As e-commerce live-streaming trend grows choosing the right channel is becoming increasingly important

Douyin screenshot

China’s fruit growers are increasingly utilising live-streaming on e-commerce platforms to reach a wider audience and more options are be becoming available.

According to a report from the South China Morning Post, During the recent June 18 shopping festival, the Alibaba-owned Taobao hosted nearly 10,000 live streams from China’s rural regions each day.

In total, the platform has more than 100,000 live-streamers across China who are farmers, according to the company.

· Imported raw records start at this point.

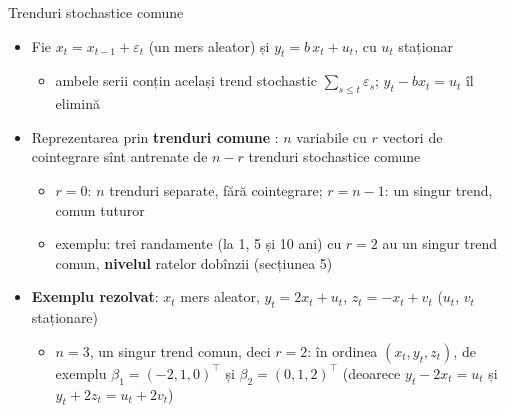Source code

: \begin{frame}{Trenduri stochastice comune}
\itemsize{\small}
\begin{itemize}
    \item Fie $x_t = x_{t-1} + \varepsilon_t$ (un mers aleator) și $y_t = b\,x_t + u_t$, cu $u_t$ staționar
    \begin{itemize}
        \item ambele serii conțin același trend stochastic $\sum_{s \le t} \varepsilon_s$; $y_t - b x_t = u_t$ îl elimină
    \end{itemize}
    \item Reprezentarea prin \textbf{trenduri comune} : $n$ variabile cu $r$ vectori de cointegrare sînt antrenate de $n - r$ trenduri stochastice comune
    \begin{itemize}
        \item $r = 0$: $n$ trenduri separate, fără cointegrare; $r = n - 1$: un singur trend, comun tuturor
        \item exemplu: trei randamente (la 1, 5 și 10 ani) cu $r = 2$ au un singur trend comun, \textbf{nivelul} ratelor dobînzii (secțiunea 5)
    \end{itemize}
    \item \textbf{Exemplu rezolvat}: $x_t$ mers aleator, $y_t = 2x_t + u_t$, $z_t = -x_t + v_t$ ($u_t$, $v_t$ staționare)
    \begin{itemize}
        \item $n = 3$, un singur trend comun, deci $r = 2$: în ordinea $(x_t, y_t, z_t)$, de exemplu $\beta_1 = (-2, 1, 0)^\top$ și $\beta_2 = (0, 1, 2)^\top$ (deoarece $y_t - 2x_t = u_t$ și $y_t + 2z_t = u_t + 2v_t$)
    \end{itemize}
\end{itemize}
\end{frame}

The rapid take-up of live-streaming and selling products via video has caused other players to enter the market such as Pinduoduo and Douyin, the Chinese version of TikTok.

Miro Li, founder of marketing consultancy Double V, said the competition has prompted sellers to explore their options. 

“Brands are looking for ways to grow outside Alibaba’s platforms because the traffic there has reached the ceiling,” said Li.

“Consumer habits are also changing, Douyin is a prime example of ‘interest e-commerce’, which drives sales with content, and consumers are less price-sensitive, instead of being focused on low prices with traditional e-tailers.” 

Li said there had been a shift since he started selling fresh produce online around 2017. Back then, the most common method of selling produce was through chat groups on WeChat, which is commonly referred to as private traffic.

The broader audience attracted by the likes of Douyin, known as public traffic, can create more sales opportunities. Other platforms have launched their own video features to keep pace, Pinduoduo launched its short video feature and WeChat owner Tencent launched WeChat Channels, its own in-app video function. 

“Traditional e-commerce platforms launch short video and live-streaming features to boost conversion and return on investment,” Li said.